Task requirements
The required output is the line with "sistema di rilevamento" through the final line of the entries, each one exactly as it stands.

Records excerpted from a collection
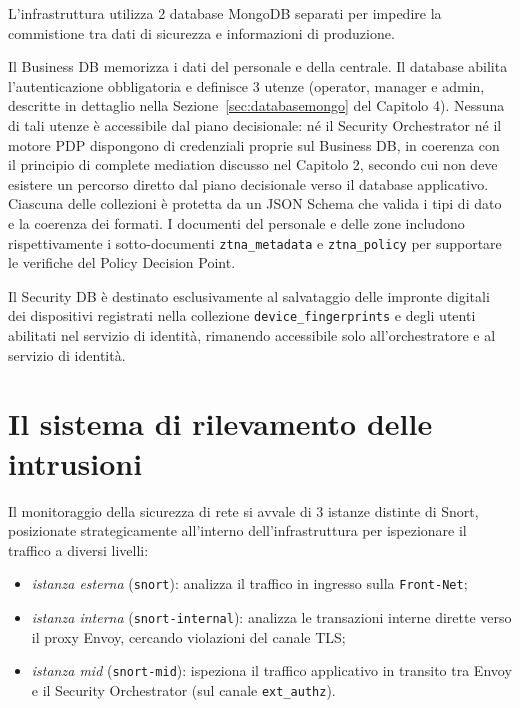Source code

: L'infrastruttura utilizza 2 database MongoDB separati per impedire la commistione tra dati di sicurezza e informazioni di produzione.

Il Business DB memorizza i dati del personale e della centrale. Il database abilita l'autenticazione obbligatoria e definisce 3 utenze (operator, manager e admin, descritte in dettaglio nella Sezione~\ref{sec:databasemongo} del Capitolo 4). Nessuna di tali utenze è accessibile dal piano decisionale: né il Security Orchestrator né il motore PDP dispongono di credenziali proprie sul Business DB, in coerenza con il principio di complete mediation discusso nel Capitolo 2, secondo cui non deve esistere un percorso diretto dal piano decisionale verso il database applicativo. Ciascuna delle  collezioni è protetta da un JSON Schema che valida i tipi di dato e la coerenza dei formati. I documenti del personale e delle zone includono rispettivamente i sotto-documenti \texttt{ztna\_metadata} e \texttt{ztna\_policy} per supportare le verifiche del Policy Decision Point.

Il Security DB è destinato esclusivamente al salvataggio delle impronte digitali dei dispositivi registrati nella collezione \texttt{device\_fingerprints} e degli utenti abilitati nel servizio di identità, rimanendo accessibile solo all'orchestratore e al servizio di identità.

\section{Il sistema di rilevamento delle intrusioni}

Il monitoraggio della sicurezza di rete si avvale di 3 istanze distinte di Snort, posizionate strategicamente all'interno dell'infrastruttura per ispezionare il traffico a diversi livelli:

\begin{itemize}
    \item \textit{istanza esterna} (\texttt{snort}): analizza il traffico in ingresso sulla \texttt{Front-Net};
    \item \textit{istanza interna} (\texttt{snort-internal}): analizza le transazioni interne dirette verso il proxy Envoy, cercando violazioni del canale TLS;
    \item \textit{istanza mid} (\texttt{snort-mid}): ispeziona il traffico applicativo in transito tra Envoy e il Security Orchestrator (sul canale \texttt{ext\_authz}).
\end{itemize}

Answer box
\section{Il sistema di rilevamento delle intrusioni}

Il monitoraggio della sicurezza di rete si avvale di 3 istanze distinte di Snort, posizionate strategicamente all'interno dell'infrastruttura per ispezionare il traffico a diversi livelli:

\begin{itemize}
    \item \textit{istanza esterna} (\texttt{snort}): analizza il traffico in ingresso sulla \texttt{Front-Net};
    \item \textit{istanza interna} (\texttt{snort-internal}): analizza le transazioni interne dirette verso il proxy Envoy, cercando violazioni del canale TLS;
    \item \textit{istanza mid} (\texttt{snort-mid}): ispeziona il traffico applicativo in transito tra Envoy e il Security Orchestrator (sul canale \texttt{ext\_authz}).
\end{itemize}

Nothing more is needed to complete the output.